Design Qualification Protocol for Sterile Holding Tank in Prefilled Syringes & Cartridges
Document Number: DQ-001
Version: 1.0
Effective Date: 2023-10-01
Review Date: 2024-10-01
Objective
The objective of this Design Qualification (DQ) protocol is to verify that the Sterile Holding Tank for prefilled syringes and cartridges meets the specified requirements and is suitable for holding sterile filtered bulk product.
Scope
This protocol applies to the Sterile Holding Tank used in the production area for prefilled syringes and cartridges. The focus is on ensuring product integrity and compliance with relevant standards.
Responsibilities
- Validation Team: Responsible for executing the DQ protocol and documenting results.
- Quality Assurance: Responsible for reviewing and approving the DQ protocol and results.
- Operations: Responsible for providing necessary equipment access and support during the validation process.
Prerequisites
- Completion of User Requirements Specification (URS).
- Installation Qualification (IQ) must be completed prior to DQ execution.
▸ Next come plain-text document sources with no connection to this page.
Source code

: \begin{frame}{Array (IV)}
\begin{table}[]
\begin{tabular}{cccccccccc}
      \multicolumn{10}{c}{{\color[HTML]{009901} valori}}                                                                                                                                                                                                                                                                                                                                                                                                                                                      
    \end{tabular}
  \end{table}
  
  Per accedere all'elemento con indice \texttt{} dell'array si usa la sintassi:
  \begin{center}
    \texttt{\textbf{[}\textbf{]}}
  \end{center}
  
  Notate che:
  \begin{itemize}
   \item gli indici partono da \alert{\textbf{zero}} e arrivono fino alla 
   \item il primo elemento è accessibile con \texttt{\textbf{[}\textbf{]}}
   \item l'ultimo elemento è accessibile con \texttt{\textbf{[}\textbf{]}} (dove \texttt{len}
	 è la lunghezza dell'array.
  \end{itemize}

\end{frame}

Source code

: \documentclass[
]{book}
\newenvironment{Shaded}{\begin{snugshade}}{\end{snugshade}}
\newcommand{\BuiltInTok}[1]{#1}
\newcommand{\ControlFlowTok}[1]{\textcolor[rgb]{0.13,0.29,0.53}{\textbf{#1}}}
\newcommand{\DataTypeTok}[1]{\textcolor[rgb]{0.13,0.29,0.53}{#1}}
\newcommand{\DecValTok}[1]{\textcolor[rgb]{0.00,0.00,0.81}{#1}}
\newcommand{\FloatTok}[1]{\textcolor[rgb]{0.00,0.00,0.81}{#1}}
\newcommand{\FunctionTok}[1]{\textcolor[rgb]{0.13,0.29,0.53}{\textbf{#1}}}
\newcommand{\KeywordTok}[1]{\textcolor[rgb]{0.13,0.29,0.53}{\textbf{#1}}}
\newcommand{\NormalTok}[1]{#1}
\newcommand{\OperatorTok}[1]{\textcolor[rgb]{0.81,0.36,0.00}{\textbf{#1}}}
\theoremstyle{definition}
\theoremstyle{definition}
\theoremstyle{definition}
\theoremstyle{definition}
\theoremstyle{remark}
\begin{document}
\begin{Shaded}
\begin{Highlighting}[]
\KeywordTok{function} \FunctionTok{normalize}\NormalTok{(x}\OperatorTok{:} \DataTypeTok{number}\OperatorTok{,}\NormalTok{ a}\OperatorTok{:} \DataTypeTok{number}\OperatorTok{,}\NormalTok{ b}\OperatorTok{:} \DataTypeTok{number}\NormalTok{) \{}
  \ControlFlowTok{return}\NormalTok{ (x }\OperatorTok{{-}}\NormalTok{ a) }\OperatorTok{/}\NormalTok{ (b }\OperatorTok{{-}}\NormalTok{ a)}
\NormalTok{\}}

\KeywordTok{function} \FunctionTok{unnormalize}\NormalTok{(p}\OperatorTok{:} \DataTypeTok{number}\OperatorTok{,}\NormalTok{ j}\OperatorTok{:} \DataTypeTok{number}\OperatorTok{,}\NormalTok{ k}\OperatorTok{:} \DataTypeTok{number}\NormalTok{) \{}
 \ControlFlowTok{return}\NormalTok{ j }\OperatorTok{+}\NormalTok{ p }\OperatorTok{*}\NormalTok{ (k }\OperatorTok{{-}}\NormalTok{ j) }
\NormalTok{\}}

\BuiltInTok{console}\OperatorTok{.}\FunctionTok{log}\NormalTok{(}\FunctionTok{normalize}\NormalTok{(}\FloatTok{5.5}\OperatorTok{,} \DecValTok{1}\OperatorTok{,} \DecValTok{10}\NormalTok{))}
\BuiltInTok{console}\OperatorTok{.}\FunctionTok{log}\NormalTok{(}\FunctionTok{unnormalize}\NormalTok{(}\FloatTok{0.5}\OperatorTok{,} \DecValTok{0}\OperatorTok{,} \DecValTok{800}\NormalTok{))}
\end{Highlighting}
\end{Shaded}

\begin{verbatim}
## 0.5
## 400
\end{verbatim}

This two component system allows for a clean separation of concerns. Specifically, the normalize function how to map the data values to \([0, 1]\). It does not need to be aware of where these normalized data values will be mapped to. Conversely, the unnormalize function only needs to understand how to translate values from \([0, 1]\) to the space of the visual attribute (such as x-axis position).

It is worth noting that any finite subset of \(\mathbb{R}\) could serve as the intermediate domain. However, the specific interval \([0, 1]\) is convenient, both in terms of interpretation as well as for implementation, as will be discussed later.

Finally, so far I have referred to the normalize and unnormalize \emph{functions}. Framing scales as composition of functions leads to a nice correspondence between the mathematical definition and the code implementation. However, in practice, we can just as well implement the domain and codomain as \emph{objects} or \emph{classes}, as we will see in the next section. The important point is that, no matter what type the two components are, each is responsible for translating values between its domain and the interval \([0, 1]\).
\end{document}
- Training of personnel on equipment operation and validation processes.
Equipment Description
The Sterile Holding Tank is designed to hold sterile filtered bulk product prior to filling into prefilled syringes and cartridges. The tank is equipped with a pressure hold vent and PLC audit trail for monitoring and documentation of critical parameters.
Test Plan
| Test ID | Procedure | Acceptance | Evidence |
|---|---|---|---|
| DQ-01 | Verify pressure hold vent integrity | Pressure holds for specified duration without drop | Pressure log |
| DQ-02 | Review PLC audit trail | All critical parameters logged and accessible | PLC audit report |
Detailed Test Cases
Test Case DQ-01: Verify Pressure Hold Vent Integrity
Procedure: Conduct a pressure hold test for a minimum of 30 minutes. Monitor for any pressure drop.
Acceptance Criteria: Pressure must remain stable within specified limits.
Evidence: Document results in the pressure log.
Test Case DQ-02: Review PLC Audit Trail
Procedure: Access the PLC system and review the audit trail for the last 30 days.
Acceptance Criteria: All critical parameters must be logged and retrievable.
Evidence: Document findings in the PLC audit report.
Deviations
Any deviations from the acceptance criteria must be documented and assessed for impact on product quality. Justifications for deviations must be provided and approved by Quality Assurance.
Approvals
Prepared by: ____________________ Date: ___________
Reviewed by: ____________________ Date: ___________
Approved by: ____________________ Date: ___________
Data Integrity Checks
Ensure that all data logged during the validation process is backed up and securely stored. Regular audits of the PLC data must be conducted to ensure ongoing compliance with data integrity standards.